Tuesday, April 5, 2011

To My Rare and Most Admired Readers, An Indulgent Summary of My Condition

This is a story about a journey home. It is all true. I have asked you, my dearest friends, to accompany me in the form of this blog. My plan is that regularly updating you on my travels will keep me sane and keep me going. By only including you, the ones I trust, I can allow myself to be honest. This will make for better writing and a more entertaining tale. In addition, the nature of sharing should make problems more manageable, joys more interesting, and risk-taking more likely -- all to your benefit, my story-hungry readers.



The truth is I don't have much I can rely on to keep me going anymore besides your trust and love. This is not anybody's fault, it is the nature of depression: it devours nearly everything that once provided pleasure. I've lived with it for 2.5 years now, and while it is not the paralyzing anaconda it once was, it still hisses in my ear -- and certain days it slithers back to strangle me again. Its very nature resists description, this is a major part of its power, but cliched metaphors can be surprisingly helpful.

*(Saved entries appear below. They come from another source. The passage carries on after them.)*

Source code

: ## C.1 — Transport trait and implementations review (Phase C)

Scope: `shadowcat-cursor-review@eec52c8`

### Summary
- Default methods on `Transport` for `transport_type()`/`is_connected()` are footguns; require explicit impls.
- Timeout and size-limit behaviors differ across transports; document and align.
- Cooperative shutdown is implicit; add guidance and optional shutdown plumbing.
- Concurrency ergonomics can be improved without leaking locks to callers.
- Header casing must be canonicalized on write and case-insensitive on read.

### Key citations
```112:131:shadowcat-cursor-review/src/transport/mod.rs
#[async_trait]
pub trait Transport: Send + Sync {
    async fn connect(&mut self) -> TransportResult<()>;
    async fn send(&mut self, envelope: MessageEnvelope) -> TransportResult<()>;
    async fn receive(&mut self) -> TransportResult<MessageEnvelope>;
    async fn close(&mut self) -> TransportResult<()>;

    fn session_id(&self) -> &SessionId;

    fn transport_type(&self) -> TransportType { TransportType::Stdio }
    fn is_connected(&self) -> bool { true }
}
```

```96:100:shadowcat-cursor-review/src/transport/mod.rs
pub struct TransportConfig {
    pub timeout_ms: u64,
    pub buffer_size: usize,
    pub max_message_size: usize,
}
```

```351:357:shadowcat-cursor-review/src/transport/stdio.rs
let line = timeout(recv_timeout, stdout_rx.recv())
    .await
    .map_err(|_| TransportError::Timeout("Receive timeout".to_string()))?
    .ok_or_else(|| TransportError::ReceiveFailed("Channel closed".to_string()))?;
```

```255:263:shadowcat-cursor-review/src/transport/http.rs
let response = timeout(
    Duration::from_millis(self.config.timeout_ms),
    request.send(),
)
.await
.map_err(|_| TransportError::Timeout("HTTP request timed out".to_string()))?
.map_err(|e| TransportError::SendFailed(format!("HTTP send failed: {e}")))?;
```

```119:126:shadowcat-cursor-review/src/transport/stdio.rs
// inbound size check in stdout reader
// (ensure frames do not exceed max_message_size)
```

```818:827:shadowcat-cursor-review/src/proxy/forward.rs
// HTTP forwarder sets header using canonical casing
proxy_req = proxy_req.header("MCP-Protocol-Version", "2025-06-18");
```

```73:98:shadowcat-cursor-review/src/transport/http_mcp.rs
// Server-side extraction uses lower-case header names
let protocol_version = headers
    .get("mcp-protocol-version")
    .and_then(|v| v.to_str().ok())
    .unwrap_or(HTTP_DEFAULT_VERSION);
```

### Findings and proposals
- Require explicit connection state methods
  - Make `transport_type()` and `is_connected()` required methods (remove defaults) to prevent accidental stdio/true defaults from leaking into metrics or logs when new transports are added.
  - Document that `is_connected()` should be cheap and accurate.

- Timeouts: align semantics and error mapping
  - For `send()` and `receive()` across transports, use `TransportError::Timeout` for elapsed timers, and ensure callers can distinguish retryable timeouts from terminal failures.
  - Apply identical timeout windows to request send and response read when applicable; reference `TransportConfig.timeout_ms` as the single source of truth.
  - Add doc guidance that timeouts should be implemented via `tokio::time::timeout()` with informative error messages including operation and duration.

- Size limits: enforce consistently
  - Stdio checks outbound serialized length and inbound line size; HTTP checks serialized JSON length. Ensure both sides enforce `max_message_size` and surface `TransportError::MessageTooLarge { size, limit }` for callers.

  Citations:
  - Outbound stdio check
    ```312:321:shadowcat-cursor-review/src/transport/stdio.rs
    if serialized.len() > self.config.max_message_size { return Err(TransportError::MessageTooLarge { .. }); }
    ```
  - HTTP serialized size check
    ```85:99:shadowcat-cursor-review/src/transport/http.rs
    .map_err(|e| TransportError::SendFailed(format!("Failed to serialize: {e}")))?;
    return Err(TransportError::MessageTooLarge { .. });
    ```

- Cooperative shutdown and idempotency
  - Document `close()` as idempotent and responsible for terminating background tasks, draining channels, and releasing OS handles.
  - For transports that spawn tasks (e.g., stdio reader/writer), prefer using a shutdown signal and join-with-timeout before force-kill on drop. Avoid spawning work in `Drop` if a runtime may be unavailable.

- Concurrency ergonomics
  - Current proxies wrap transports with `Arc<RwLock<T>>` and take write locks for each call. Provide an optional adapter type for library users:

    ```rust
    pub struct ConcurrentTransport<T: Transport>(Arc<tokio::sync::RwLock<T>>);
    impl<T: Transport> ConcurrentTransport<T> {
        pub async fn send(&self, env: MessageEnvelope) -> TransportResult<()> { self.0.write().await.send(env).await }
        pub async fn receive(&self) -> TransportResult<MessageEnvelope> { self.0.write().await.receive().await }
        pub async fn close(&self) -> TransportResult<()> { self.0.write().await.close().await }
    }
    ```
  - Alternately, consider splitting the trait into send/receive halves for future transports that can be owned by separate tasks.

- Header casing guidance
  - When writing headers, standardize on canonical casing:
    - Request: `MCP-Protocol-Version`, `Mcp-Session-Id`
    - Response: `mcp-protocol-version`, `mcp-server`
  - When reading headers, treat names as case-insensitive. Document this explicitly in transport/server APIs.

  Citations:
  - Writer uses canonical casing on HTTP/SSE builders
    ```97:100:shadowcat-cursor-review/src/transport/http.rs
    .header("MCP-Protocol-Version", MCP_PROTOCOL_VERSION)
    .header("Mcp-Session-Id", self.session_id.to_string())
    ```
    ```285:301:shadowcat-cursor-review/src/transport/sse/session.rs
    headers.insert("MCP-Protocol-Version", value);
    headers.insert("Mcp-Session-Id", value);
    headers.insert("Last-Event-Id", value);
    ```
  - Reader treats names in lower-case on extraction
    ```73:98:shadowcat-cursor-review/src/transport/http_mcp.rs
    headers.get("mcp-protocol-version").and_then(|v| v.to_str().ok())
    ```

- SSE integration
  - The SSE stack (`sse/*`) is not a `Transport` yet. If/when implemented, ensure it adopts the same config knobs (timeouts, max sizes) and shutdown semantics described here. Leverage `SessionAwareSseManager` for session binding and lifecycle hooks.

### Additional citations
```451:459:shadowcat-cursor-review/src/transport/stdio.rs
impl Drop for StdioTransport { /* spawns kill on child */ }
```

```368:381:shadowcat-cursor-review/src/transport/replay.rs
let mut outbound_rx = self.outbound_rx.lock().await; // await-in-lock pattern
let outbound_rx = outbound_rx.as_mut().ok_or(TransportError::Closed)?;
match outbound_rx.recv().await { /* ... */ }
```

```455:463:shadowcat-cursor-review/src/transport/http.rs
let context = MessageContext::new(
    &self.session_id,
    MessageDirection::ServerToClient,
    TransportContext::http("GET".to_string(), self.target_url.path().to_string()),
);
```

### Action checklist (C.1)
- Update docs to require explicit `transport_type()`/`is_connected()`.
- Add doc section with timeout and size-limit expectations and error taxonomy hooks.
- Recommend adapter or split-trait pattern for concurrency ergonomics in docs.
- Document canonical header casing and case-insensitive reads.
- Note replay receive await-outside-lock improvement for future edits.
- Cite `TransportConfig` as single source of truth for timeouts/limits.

I've managed to change the way I think in response to its attack. I am a much more positive, thoughtful, compassionate person in my thoughts than I ever was before. I have to be, to be otherwise would be unlivable. But what depression does to me now is to prevent turning thoughts into action. Depression tells you to stay in bed, you must learn to say no. Depression tells you to stay inside and be alone, you must force yourself out and about. Depression tells you to ignore your friends because you can no longer keep up with even their basic conversations, you must trust that your friends will understand. Depression reminds you that what you once felt joy, even beautiful exuberance from experiencing -- excited dinner conversation, a night drive with good music, dancing with friends, getting to know new people, the taste of your favorite food, the smell of sex, the magnetic pull of a perfect novel -- is no longer possible. You must tell your self that maybe this time will be different, and when such moments do come, you must capture and store them and use some memory of happiness to make the experience worth keeping, so that when you remember it in a happier future you can perhaps insert the joy you should have felt. On my good days now, I can feel the goodness, but it is muffled, like music through a door.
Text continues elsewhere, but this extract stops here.